僅かに逡巡し、またアルフォンスと繋いだ機械鎧の右手を解こうとする。
「………さっきから、どうしてそんなに嫌がるの……」
振り返らず、歩みも止めず、アルフォンスが呟くように言う。絶対に離すものかというように、指を絡めた手を強くしながら。
「………嫌、なんじゃ…ない…」
「じゃあなんで」
「おまえ………そんなシャツ一枚で……着の身着のままで…体、冷えるだろ」
「それで?」
「手ぇつなぐなら、左手にしろよ」
「今日は右手とつなぎたいの」
「 機械鎧に、体温奪われる」
「まだ抱かれ足りないの?」
「だってホントのことだろ」
「…………凍えたって離すもんか」
なんとか振り解こうとエドワードはまたもがいたが、がっちりと強く握り締められ、離すことができない。
「あんまり暴れると、その辺の茂みに連れ込むよ」
「……アル」
「なんだよ」
「おまえが好きだよ」
突然のことに、さすがに驚いて脚を止めアルフォンスが振り返る。
エドワードは笑おうとしたが失敗して、顔を歪める。弟を直視できなくて、表情を見られたくなくて、また俯いた。
「兄さ 」
「好きだよ。好き。すげえ、好き」
「……………」
「こんなに好きだと、やっぱ辛い。おまえのこと好きであればあるほど 機械鎧が、重くなる」
静かな声が、頭上から落ちてくる。
「………僕と居るのが、苦しい?」
否定しようと口を開いたが、すぐに言葉は出てこない。そのことに、またエドワードは傷ついた。
泥の沼に嵌まって、脚を取られているようだ。もがいてももがいても終わりの岸は見えない。過去も時間も取り戻せない。過去があって、今の自分たちが居る。もう切り離せない一部なのだ。
「僕と………別れたい?」
答えようと思ったが、喉の奥が焼けて、言葉は出ない。
それだけは嫌だと、繋がれた手を、強く握りかえして答えた。
「………兄さんは普段は強い人なのに、僕のこととなると、どうしてそんなに脆くなるのかな……。
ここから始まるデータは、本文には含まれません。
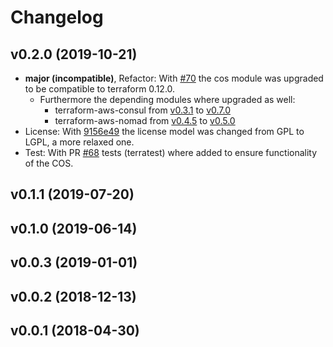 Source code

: # Changelog

## v0.2.0 (2019-10-21)

- **major (incompatible)**, Refactor: With [#70](https://github.com/MatthiasScholz/cos/issues/70) the cos module was upgraded to be compatible to terraform 0.12.0.
  - Furthermore the depending modules where upgraded as well:
    - terraform-aws-consul from [v0.3.1](https://github.com/hashicorp/terraform-aws-consul/tree/v0.3.1) to [v0.7.0](https://github.com/hashicorp/terraform-aws-consul/tree/v0.7.0)
    - terraform-aws-nomad from [v0.4.5](https://github.com/hashicorp/terraform-aws-nomad/tree/v0.4.5) to [v0.5.0](https://github.com/hashicorp/terraform-aws-nomad/tree/v0.5.0)
- License: With [9156e49](https://github.com/MatthiasScholz/cos/commit/9156e49f0eabbfc50100aeb778e6a776ba376b96) the license model was changed from GPL to LGPL, a more relaxed one.
- Test: With PR [#68](https://github.com/MatthiasScholz/cos/pull/68) tests (terratest) where added to ensure functionality of the COS.

## v0.1.1 (2019-07-20)

## v0.1.0 (2019-06-14)

## v0.0.3 (2019-01-01)

## v0.0.2 (2018-12-13)

## v0.0.1 (2018-04-30)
そうやって、なんでも背負おうとするから、足元が覚束無くなるんだよ」
アルフォンスもまた、繋がれた手を強く握りかえした。
「兄さんの機械鎧は、僕にとっても消えない罪の証なんだよ。特に兄さんの右手は………僕が奪ったようなものだから」
「違う、オレが」
「兄さんが僕に罪悪感を抱くように、僕だって兄さんに罪悪感を抱いてる。機械鎧のせいで、夏に暑さでふらふらになったり、冬に寒さで震えてるのを見ると、胸が痛むんだ」
「……オレのは……自業自得だ………」
「僕たちは共犯者なんだよ、兄さん。 貴方一人が背負わなくていいんだ、一人で苦しまなくていいんだよ。足元が覚束なくなるくらい苦しくなっても、2人でなら立っていられるだろ」
「……アル」
「一緒に居ればお互いを支えあえる。………だから2人で居るんだよ」
エドワードは左手で自分の目元を覆った。
アルフォンスは、そっと機械鎧の手を引く。
「……帰ろ、兄さん」
促され、静かに歩き出す。静謐な街の中に、2人分の足音が響いた。エドワードの足音だけが、左右少しだけ違って響いた。
「家に帰ったら、また僕が暖めてあげる」
朝まで抱いてあげるから、と囁かれ、胸の奥が熱く疼いた。
自分にも、弟を暖めることができるだろうか?
アルフォンスの手の温度を奪い続ける機械鎧の指に、離れたくないと祈りながら、エドワードは力をこめた。